Das Thema
Mit Beschluss vom 09.05.2023 (1 ABR 14/22) greift das BAG neben arbeitsrechtlichen Fragen auch datenschutzrechtliche Probleme auf und schafft Klarheit zu den Pflichten des Betriebsrates aufgrund seiner Stellung nach § 79a BetrVG. So bezieht der 1. Senat Stellung zum Auskunftsrecht des Betriebsrates zur Schwerbehinderung von leitenden Angestellten. Dem BAG zufolge hat der Betriebsrat auch bezüglich leitenden Angestellten ein umfassendes Auskunftsrecht, da dieses Informationsrecht dem Betriebsrat durch das 9. Sozialgesetzbuch übertragen wurde. Daneben stellt das BAG klar, welche Regelungen im BDSG auch noch nach der Entscheidung des EuGH (Urt. v. 30.03.2023 – C-34/21) weiterhin mit Europarecht zu vereinbaren sind. Zuletzt führt das BAG aus, welche Maßnahmen der Betriebsrat aufgrund seiner Stellung nach §79a BetrVG ergreifen muss, damit er vom Arbeitgeber Daten verlangen kann.
Der Fall
Der Betriebsrat forderte vom Arbeitgeber eine Liste mit den Namen aller schwerbehinderten und diesen gleichgestellten Arbeitnehmern zu übermitteln. Dabei sollte die Liste auch die Namen der leitenden Angestellten beinhalten, die ebenfalls schwerbehindert sind. Die Arbeitgeberin lehnte dies ab und erteilte lediglich die Auskunft, dass der Schwellenwert für die Wahl einer Schwerbehindertenvertretung erreicht sei. Die Namen der Arbeitnehmer wollte die Arbeitgeberin nicht herausgeben, da nicht alle in die Weitergabe ihrer Daten an den Betriebsrat eingewilligt hatten.
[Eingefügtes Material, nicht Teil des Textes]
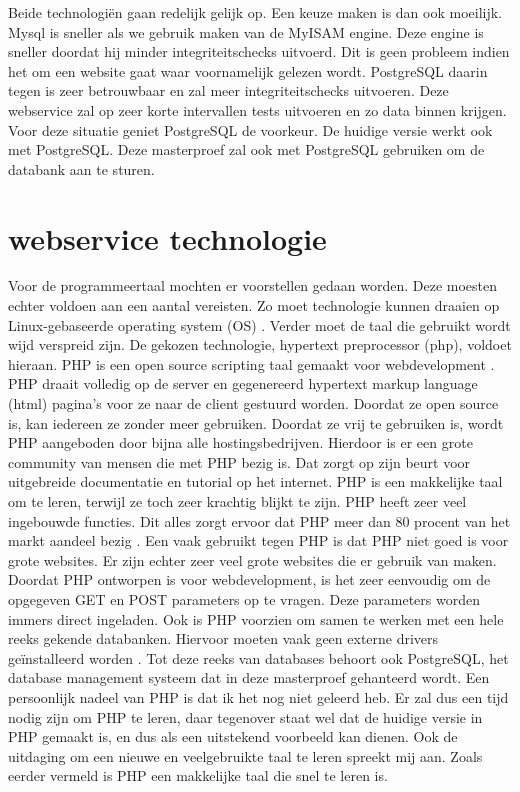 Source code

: \npar
Beide technologi\"en gaan redelijk gelijk op. Een keuze maken is dan ook moeilijk. 
Mysql is sneller als we gebruik maken van de MyISAM engine. Deze engine is sneller doordat hij minder integriteitschecks uitvoerd. Dit is geen probleem indien het om een website gaat waar voornamelijk gelezen wordt. PostgreSQL daarin tegen is zeer betrouwbaar en zal meer integriteitschecks uitvoeren. Deze webservice zal op zeer korte intervallen tests uitvoeren en zo data binnen krijgen. Voor deze situatie geniet PostgreSQL de voorkeur. De huidige versie werkt ook met PostgreSQL. Deze masterproef zal ook met PostgreSQL gebruiken om de databank aan te sturen.
 
\section{webservice technologie}
\npar
Voor de programmeertaal mochten er voorstellen gedaan worden. Deze moesten echter voldoen aan een aantal vereisten. Zo moet technologie kunnen draaien op Linux-gebaseerde operating system (OS) . Verder moet de taal die gebruikt wordt wijd verspreid zijn.
\npar
De gekozen technologie, hypertext preprocessor (php), voldoet hieraan. PHP is een open source scripting taal gemaakt voor webdevelopment \citep{php-what}. PHP draait volledig op de server en gegenereerd hypertext markup language (html)  pagina's voor ze naar de client gestuurd worden. Doordat ze open source is, kan iedereen ze zonder meer gebruiken. Doordat ze vrij te gebruiken is, wordt PHP aangeboden door bijna alle hostingsbedrijven. Hierdoor is er een grote community van mensen die met PHP bezig is. Dat zorgt op zijn beurt voor uitgebreide documentatie en tutorial op het internet. PHP is een makkelijke taal om te leren, terwijl ze toch zeer krachtig blijkt te zijn. PHP heeft zeer veel ingebouwde functies. Dit alles zorgt ervoor dat PHP meer dan 80 procent van het markt aandeel bezig \citep{php-market}. Een vaak gebruikt tegen PHP is dat PHP niet goed is voor grote websites. Er zijn echter zeer veel grote websites die er gebruik van maken\citep{php-big-sites}.
\npar
Doordat PHP ontworpen is voor webdevelopment, is het zeer eenvoudig om de opgegeven GET en POST parameters op te vragen. Deze parameters worden immers direct ingeladen. Ook is PHP voorzien om samen te werken met een hele reeks gekende databanken. Hiervoor moeten vaak geen externe drivers ge\"installeerd worden \citep{php-databases}. Tot deze reeks van databases behoort ook PostgreSQL, het database management systeem dat in deze masterproef gehanteerd wordt. 
\npar
Een persoonlijk nadeel van PHP is dat ik het nog niet geleerd heb. Er zal dus een tijd nodig zijn om PHP te leren, daar tegenover staat wel dat de huidige versie in PHP gemaakt is, en dus als een uitstekend voorbeeld kan dienen. Ook de uitdaging om een nieuwe en veelgebruikte taal te leren spreekt mij aan.
Zoals eerder vermeld is PHP een makkelijke taal die snel te leren is.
Das LAG Baden-Württemberg hat mit Beschluss vom 20.05.2022 (12 TaBV 4/21) dem Auskunftsbegehren des Betriebsrates umfassend stattgegeben. Das Gericht sah in § 80 Abs. 2 Satz 1 BetrVG sowie in § 80 Abs. 1 Nr. 4 BetrVG i.V.m. § 176 SGB IX eine Rechtsgrundlage für den Betriebsrat zum Erhalt aller Namen der im Betrieb schwerbehinderten Arbeitnehmer. Das Gremium habe eine gesetzlich statuierte Überwachungs- und aktive Förderungspflicht schwerbehinderter Menschen. Den Einwand der Arbeitgeberin, dass der Betriebsrat kein ausreichendes Datenschutzkonzept habe, da man nicht alle Schutzmaßnahmen nach § 22 Abs. 2 Satz 2 Nr. 1 bis Nr. 10 BDSG eingehalten werde, wies das Gericht dabei zurück. Zwar würde ein Fehlen von ausreichenden Maßnahmen grundsätzlich den Anspruch des Betriebsrates ausschließen, im vorliegenden Fall habe er jedoch ausreichende Schutzmaßnahmen dargelegt. Die Maßnahmen des Kataloges in § 22 Abs. 2 Satz 2 BDSG seien lediglich Regelbeispiele optional vorgesehener Schutzvorkehrungen, die nicht alle zu erfüllen seien.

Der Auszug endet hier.